“I had condemned her to death,” the penitent went on, “and she had been her own executioner. She had loved me; she had sinned against me; but she had always loved me; she had hated the flesh that sinned, and scorned it as much as I; her life was intolerable and she had been her own executioner.
“The revulsion of feeling came. I loved her again; now that I had lost her. All that day I shut myself up, seeing no one; refusing to look at the dozens of telegrams that came pouring in from friends and acquaintances, thinking—thinking—thinking——
“Night came again; and with it the word that the best friend I had was in the house; a friend of my college days, who had stood shoulder to shoulder with me in many a fight, then and since. He had come to be under the same roof with me in the hour of my bitterest bereavement, was the word he sent—how bitter now, he did not know.

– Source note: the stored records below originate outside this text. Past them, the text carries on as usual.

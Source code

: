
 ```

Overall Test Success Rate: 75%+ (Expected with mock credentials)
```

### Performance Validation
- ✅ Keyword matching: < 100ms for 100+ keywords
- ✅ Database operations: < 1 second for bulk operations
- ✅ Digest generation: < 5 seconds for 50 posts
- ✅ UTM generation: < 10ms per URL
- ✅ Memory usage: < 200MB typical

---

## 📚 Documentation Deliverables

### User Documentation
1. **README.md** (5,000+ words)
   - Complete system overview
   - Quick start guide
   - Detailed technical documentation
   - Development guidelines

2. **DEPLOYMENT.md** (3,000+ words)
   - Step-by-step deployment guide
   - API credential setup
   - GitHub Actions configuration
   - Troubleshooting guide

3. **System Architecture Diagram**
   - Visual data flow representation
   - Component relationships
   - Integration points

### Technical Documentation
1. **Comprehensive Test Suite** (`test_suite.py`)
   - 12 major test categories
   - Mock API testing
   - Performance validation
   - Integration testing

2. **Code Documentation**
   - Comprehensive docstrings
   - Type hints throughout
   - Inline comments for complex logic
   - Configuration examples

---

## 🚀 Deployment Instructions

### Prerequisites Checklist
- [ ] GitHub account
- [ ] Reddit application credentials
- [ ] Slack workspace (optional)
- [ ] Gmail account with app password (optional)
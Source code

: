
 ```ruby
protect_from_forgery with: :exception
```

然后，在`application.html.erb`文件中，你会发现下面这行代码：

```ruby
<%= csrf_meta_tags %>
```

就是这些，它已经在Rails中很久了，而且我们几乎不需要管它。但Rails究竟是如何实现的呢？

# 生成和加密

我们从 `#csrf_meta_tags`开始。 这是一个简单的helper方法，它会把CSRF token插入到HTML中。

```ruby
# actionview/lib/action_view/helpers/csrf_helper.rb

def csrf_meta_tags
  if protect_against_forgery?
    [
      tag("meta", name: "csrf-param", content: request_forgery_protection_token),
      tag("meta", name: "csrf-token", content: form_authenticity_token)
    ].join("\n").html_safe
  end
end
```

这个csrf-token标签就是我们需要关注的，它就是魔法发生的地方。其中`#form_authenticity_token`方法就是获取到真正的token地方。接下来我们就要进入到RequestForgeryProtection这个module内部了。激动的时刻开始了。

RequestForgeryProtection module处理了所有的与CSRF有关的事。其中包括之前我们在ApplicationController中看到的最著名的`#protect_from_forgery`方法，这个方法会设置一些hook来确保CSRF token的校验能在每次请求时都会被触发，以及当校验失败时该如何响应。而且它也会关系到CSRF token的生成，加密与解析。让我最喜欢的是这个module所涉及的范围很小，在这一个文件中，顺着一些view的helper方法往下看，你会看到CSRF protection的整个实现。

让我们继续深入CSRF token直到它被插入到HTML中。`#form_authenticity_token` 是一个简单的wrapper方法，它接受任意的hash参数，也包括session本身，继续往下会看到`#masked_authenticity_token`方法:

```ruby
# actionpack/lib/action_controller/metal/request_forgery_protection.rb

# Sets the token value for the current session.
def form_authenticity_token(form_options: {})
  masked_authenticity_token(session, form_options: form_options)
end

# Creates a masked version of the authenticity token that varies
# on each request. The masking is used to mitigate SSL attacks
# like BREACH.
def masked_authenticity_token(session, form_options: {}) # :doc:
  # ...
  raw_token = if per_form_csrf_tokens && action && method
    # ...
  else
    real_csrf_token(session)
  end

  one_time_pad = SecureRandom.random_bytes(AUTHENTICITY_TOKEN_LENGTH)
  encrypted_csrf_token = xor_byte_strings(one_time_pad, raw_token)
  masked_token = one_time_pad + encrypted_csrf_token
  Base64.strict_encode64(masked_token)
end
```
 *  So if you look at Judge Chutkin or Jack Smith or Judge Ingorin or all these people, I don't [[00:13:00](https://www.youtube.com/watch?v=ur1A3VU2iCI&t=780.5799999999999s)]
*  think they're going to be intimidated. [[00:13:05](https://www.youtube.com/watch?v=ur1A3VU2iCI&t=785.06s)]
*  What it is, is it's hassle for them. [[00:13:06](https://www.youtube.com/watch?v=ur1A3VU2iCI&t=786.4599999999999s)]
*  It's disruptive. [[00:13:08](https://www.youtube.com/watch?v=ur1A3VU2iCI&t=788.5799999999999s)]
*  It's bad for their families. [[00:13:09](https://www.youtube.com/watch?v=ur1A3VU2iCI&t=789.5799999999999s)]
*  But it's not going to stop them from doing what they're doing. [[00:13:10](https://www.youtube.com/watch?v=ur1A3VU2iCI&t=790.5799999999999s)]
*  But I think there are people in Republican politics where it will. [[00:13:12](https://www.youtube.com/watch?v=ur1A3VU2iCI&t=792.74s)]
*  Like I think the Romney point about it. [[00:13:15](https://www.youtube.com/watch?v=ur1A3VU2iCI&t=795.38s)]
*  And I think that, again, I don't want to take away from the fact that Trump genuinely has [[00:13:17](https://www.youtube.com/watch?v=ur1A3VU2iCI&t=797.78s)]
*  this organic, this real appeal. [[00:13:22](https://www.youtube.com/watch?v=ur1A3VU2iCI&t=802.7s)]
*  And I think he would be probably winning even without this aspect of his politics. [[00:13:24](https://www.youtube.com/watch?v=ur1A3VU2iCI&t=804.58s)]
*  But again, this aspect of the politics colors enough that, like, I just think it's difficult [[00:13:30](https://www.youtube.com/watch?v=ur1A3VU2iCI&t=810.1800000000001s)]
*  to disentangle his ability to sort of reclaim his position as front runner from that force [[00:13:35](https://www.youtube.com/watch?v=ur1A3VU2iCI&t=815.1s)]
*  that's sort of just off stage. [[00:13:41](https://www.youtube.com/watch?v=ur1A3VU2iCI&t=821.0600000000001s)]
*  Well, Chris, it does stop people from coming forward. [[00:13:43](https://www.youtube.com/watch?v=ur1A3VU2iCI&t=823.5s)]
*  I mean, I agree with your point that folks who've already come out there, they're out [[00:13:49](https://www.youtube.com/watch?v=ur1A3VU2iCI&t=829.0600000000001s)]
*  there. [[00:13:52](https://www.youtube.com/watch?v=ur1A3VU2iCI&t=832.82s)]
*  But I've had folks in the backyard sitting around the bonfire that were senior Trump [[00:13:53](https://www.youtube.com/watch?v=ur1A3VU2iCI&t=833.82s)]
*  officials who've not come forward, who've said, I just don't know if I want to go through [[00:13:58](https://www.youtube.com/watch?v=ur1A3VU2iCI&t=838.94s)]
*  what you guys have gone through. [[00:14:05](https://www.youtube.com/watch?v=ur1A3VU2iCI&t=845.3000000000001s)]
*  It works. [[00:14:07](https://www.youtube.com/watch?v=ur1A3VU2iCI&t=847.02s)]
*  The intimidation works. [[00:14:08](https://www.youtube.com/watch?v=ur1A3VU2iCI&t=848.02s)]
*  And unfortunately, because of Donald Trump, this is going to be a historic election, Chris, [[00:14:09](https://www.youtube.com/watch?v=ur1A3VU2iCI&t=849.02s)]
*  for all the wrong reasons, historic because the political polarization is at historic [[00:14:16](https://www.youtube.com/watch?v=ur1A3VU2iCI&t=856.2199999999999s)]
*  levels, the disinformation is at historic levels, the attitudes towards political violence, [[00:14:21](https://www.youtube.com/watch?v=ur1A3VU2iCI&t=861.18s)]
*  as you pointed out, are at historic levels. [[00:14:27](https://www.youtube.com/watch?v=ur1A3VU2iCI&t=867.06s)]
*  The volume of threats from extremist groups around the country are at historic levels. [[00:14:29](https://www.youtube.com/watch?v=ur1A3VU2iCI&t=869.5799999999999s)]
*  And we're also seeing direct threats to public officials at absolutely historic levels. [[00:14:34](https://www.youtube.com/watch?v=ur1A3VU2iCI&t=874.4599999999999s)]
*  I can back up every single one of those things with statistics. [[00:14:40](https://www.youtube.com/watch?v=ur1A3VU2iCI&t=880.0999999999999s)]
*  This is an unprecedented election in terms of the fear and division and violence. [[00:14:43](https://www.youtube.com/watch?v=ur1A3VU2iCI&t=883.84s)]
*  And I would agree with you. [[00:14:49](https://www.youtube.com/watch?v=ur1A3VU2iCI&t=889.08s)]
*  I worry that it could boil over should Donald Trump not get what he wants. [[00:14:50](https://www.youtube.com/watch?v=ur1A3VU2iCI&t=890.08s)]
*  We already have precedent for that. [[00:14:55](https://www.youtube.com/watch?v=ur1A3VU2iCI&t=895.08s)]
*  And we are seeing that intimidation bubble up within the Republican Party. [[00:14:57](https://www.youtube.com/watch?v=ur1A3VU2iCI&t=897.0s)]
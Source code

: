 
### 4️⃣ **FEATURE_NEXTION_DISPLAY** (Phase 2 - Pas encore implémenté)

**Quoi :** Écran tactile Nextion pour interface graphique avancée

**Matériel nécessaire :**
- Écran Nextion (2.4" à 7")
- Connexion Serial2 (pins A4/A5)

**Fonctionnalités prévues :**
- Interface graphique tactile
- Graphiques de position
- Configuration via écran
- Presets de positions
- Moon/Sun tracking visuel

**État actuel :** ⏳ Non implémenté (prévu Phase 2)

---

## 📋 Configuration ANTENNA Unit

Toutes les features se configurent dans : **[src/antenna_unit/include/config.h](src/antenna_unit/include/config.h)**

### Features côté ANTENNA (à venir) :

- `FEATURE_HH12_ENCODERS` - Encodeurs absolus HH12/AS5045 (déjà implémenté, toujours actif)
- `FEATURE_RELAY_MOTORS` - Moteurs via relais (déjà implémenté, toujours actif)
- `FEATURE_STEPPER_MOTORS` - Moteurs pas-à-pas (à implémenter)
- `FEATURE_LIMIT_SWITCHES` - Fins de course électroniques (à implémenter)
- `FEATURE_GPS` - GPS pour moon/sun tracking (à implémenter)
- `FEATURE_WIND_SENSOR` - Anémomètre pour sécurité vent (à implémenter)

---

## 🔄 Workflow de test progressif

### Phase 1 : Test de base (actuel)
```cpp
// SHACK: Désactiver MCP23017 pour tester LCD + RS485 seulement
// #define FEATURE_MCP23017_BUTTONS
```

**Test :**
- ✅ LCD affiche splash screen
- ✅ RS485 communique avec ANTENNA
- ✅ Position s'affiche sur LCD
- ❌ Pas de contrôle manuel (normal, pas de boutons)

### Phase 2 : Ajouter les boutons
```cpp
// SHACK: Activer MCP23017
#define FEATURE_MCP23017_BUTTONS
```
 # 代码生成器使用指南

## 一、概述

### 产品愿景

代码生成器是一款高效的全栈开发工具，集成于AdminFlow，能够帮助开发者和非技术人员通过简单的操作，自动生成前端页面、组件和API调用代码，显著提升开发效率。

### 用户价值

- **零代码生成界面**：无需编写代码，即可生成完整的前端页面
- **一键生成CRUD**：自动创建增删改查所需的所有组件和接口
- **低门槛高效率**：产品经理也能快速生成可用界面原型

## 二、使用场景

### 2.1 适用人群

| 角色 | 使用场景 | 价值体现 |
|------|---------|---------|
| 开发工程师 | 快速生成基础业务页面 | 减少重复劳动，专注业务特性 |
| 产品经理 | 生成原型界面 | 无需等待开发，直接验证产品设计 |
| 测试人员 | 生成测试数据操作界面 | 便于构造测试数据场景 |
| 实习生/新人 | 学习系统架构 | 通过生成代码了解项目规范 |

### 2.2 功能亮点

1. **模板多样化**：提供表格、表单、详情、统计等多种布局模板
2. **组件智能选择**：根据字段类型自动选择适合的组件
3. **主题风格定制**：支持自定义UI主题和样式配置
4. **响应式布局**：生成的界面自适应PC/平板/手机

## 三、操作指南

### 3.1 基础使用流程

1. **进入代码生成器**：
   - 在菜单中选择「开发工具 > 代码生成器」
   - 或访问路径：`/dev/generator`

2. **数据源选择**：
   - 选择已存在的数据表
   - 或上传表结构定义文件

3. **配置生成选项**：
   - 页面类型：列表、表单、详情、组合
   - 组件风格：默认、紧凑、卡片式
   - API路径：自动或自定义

But he did not intrude upon the privacy of my grief. And I sat thinking—thinking—thinking—
“Suddenly the idea came to me that I would go upstairs to the chamber where she was, and look at her once more. Quietly I stole up the stairs, and through the hushed, dim house, on into the gloomy room, lighted only by the candles at the head and foot of the curtained couch on which she lay.
“In the room beyond, the watchers sat. I stole softly across the floor so as not to attract their attention; there was no one in the room with the body. I approached the couch, and with my hand put by the curtain——
“Then I dropped it suddenly. I remembered a locket which she had formerly worn that had always had my picture in it, in the early days of our married life; a locket that had never left her neck, waking or sleeping. And I wondered——
“I wondered something about women which no one has ever been able to tell me; not even a woman. I wondered if any light o' love had ever been able to make her feel anything like real love, after all! I wondered if she had ever hugged the thought of her sin to her bosom, even as she had at first hugged the thought of our real love—hers and mine. I wondered if she had ever carried about with her a sentimental reminder of her lover, of any lover, as she had once done of her husband—and how long ago! I wondered how important a thing it had seemed to her, after all! She had reconciled herself to herself, with her death, and made me love her again. And I wondered to how great an extent she had ever fooled a lover into thinking she loved him! There are depths and contradictions and cross-currents in the souls of women that even women do not know, far less men—I wondered whose picture was in that locket!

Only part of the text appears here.